# [THE TASK]
The result should be all the records, exact and complete, without a single picture.

# [PROVIDED INFORMATION]
•••

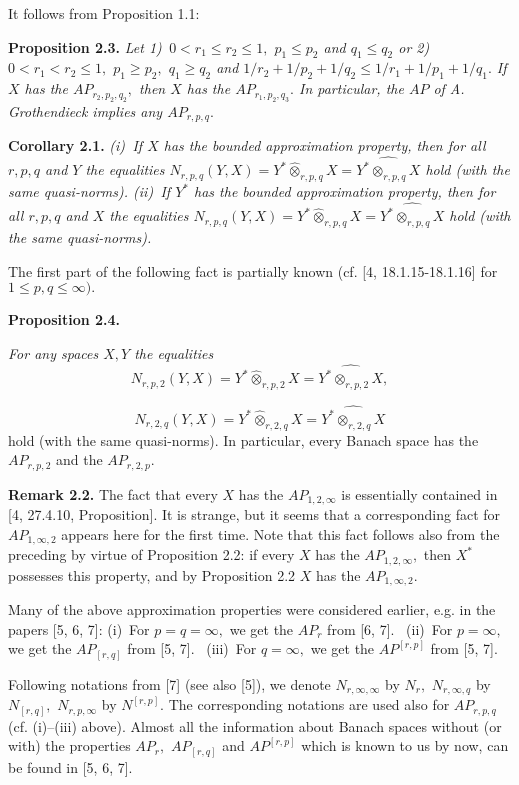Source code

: It follows from Proposition 1.1:
\smallskip

\textbf{Proposition 2.3.} {\it
Let
1)\,
$0<r_1\le r_2\le1,$ $p_1\le p_2$ and $q_1\le q_2$
or
2)\,
 $0<r_1< r_2\le1,$ $p_1\ge p_2,$ $q_1\ge q_2$ and
 $1/r_2+1/p_2+1/q_2\le 1/r_1+1/p_1+1/q_1.$
If
$X$ has the $AP_{r_2,p_2,q_2},$ then $X$ has the $AP_{r_1,p_2,q_3}.$
In particular, the $AP$ of A. Grothendieck implies any $AP_{r,p,q}.$
}
\smallskip

\textbf{Corollary 2.1.}    {\it
(i)\,
If $X$ has the bounded approximation property, then for all $r,p,q$ and $Y$
the equalities
$N_{r,p,q}(Y,X)= Y^*\widehat\otimes_{r,p,q} X = \widehat{Y^*\otimes_{r,p,q} X}$
hold (with the same quasi-norms).
  (ii)\,
If $Y^*$ has the bounded approximation property, then for all $r,p,q$ and $X$
the equalities
$N_{r,p,q}(Y,X)= Y^*\widehat\otimes_{r,p,q} X = \widehat{Y^*\otimes_{r,p,q} X}$
hold (with the same quasi-norms).
}
                        \smallskip


The first part of the following fact is partially known
(cf. [4, 18.1.15-18.1.16] for $1\le p,q\le\infty).$
\smallskip

 \textbf{Proposition 2.4.} {\it
 For any  spaces $X,Y$ the equalities
 $$
    N_{r,p,2}(Y,X)= Y^*\widehat\otimes_{r,p,2} X = \widehat{Y^*\otimes_{r,p,2} X}, $$

$$    N_{r,2,q}(Y,X)= Y^*\widehat\otimes_{r,2,q} X = \widehat{Y^*\otimes_{r,2,q} X}
 $$
 hold (with the same quasi-norms).
 In particular, every Banach space has the $AP_{r,p,2}$ and the $AP_{r,2,p}.$
 }
  \smallskip

\textbf{Remark 2.2.}
The fact that every $X$ has the $AP_{1,2,\infty}$ is essentially contained in
[4, 27.4.10, Proposition]. It is strange, but it seems that
a corresponding fact for $AP_{1,\infty,2}$ appears here for the first time.
Note that this fact follows also from the preceding by virtue of Proposition 2.2:
if every $X$ has the $AP_{1,2,\infty},$ then $X^*$ possesses this property,
and by Proposition 2.2 $X$ has the $AP_{1,\infty,2}.$

  \smallskip

Many of the above approximation properties were consider\-ed earlier, e.g. in the
papers [5, 6, 7]:
(i)\,
For $p=q=\infty,$ we get the $AP_r$ from [6, 7].  \,
(ii)\,
For $p=\infty,$ we get the $AP_{[r,q]}$ from [5, 7].   \,
(iii)\,
For $q=\infty,$ we get the $AP^{[r,p]}$ from [5, 7].

\smallskip

Following notations from [7] (see also [5]), we denote
$N_{r,\infty,\infty}$ by $N_r,$
$N_{r,\infty,q}$ by $N_{[r,q]},$
$N_{r,p,\infty}$ by $N^{[r,p]}.$
The corresponding notations are used also for $AP_{r,p,q}$
(cf.  (i)--(iii) above).
Almost all the information about Banach spaces without (or with) the properties
 $AP_r,$ $AP_{[r,q]}$ and  $AP^{[r,p]}$ which is known to us by now,
 can be found in [5, 6, 7].
                \medskip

•••

# [RESPONSE]
Source code

: It follows from Proposition 1.1:
\smallskip

\textbf{Proposition 2.3.} {\it
Let
1)\,
$0<r_1\le r_2\le1,$ $p_1\le p_2$ and $q_1\le q_2$
or
2)\,
 $0<r_1< r_2\le1,$ $p_1\ge p_2,$ $q_1\ge q_2$ and
 $1/r_2+1/p_2+1/q_2\le 1/r_1+1/p_1+1/q_1.$
If
$X$ has the $AP_{r_2,p_2,q_2},$ then $X$ has the $AP_{r_1,p_2,q_3}.$
In particular, the $AP$ of A. Grothendieck implies any $AP_{r,p,q}.$
}
\smallskip

\textbf{Corollary 2.1.}    {\it
(i)\,
If $X$ has the bounded approximation property, then for all $r,p,q$ and $Y$
the equalities
$N_{r,p,q}(Y,X)= Y^*\widehat\otimes_{r,p,q} X = \widehat{Y^*\otimes_{r,p,q} X}$
hold (with the same quasi-norms).
  (ii)\,
If $Y^*$ has the bounded approximation property, then for all $r,p,q$ and $X$
the equalities
$N_{r,p,q}(Y,X)= Y^*\widehat\otimes_{r,p,q} X = \widehat{Y^*\otimes_{r,p,q} X}$
hold (with the same quasi-norms).
}
                        \smallskip


The first part of the following fact is partially known
(cf. [4, 18.1.15-18.1.16] for $1\le p,q\le\infty).$
\smallskip

 \textbf{Proposition 2.4.} {\it
 For any  spaces $X,Y$ the equalities
 $$
    N_{r,p,2}(Y,X)= Y^*\widehat\otimes_{r,p,2} X = \widehat{Y^*\otimes_{r,p,2} X}, $$

$$    N_{r,2,q}(Y,X)= Y^*\widehat\otimes_{r,2,q} X = \widehat{Y^*\otimes_{r,2,q} X}
 $$
 hold (with the same quasi-norms).
 In particular, every Banach space has the $AP_{r,p,2}$ and the $AP_{r,2,p}.$
 }
  \smallskip

\textbf{Remark 2.2.}
The fact that every $X$ has the $AP_{1,2,\infty}$ is essentially contained in
[4, 27.4.10, Proposition]. It is strange, but it seems that
a corresponding fact for $AP_{1,\infty,2}$ appears here for the first time.
Note that this fact follows also from the preceding by virtue of Proposition 2.2:
if every $X$ has the $AP_{1,2,\infty},$ then $X^*$ possesses this property,
and by Proposition 2.2 $X$ has the $AP_{1,\infty,2}.$

  \smallskip

Many of the above approximation properties were consider\-ed earlier, e.g. in the
papers [5, 6, 7]:
(i)\,
For $p=q=\infty,$ we get the $AP_r$ from [6, 7].  \,
(ii)\,
For $p=\infty,$ we get the $AP_{[r,q]}$ from [5, 7].   \,
(iii)\,
For $q=\infty,$ we get the $AP^{[r,p]}$ from [5, 7].

\smallskip

Following notations from [7] (see also [5]), we denote
$N_{r,\infty,\infty}$ by $N_r,$
$N_{r,\infty,q}$ by $N_{[r,q]},$
$N_{r,p,\infty}$ by $N^{[r,p]}.$
The corresponding notations are used also for $AP_{r,p,q}$
(cf.  (i)--(iii) above).
Almost all the information about Banach spaces without (or with) the properties
 $AP_r,$ $AP_{[r,q]}$ and  $AP^{[r,p]}$ which is known to us by now,
 can be found in [5, 6, 7].
                \medskip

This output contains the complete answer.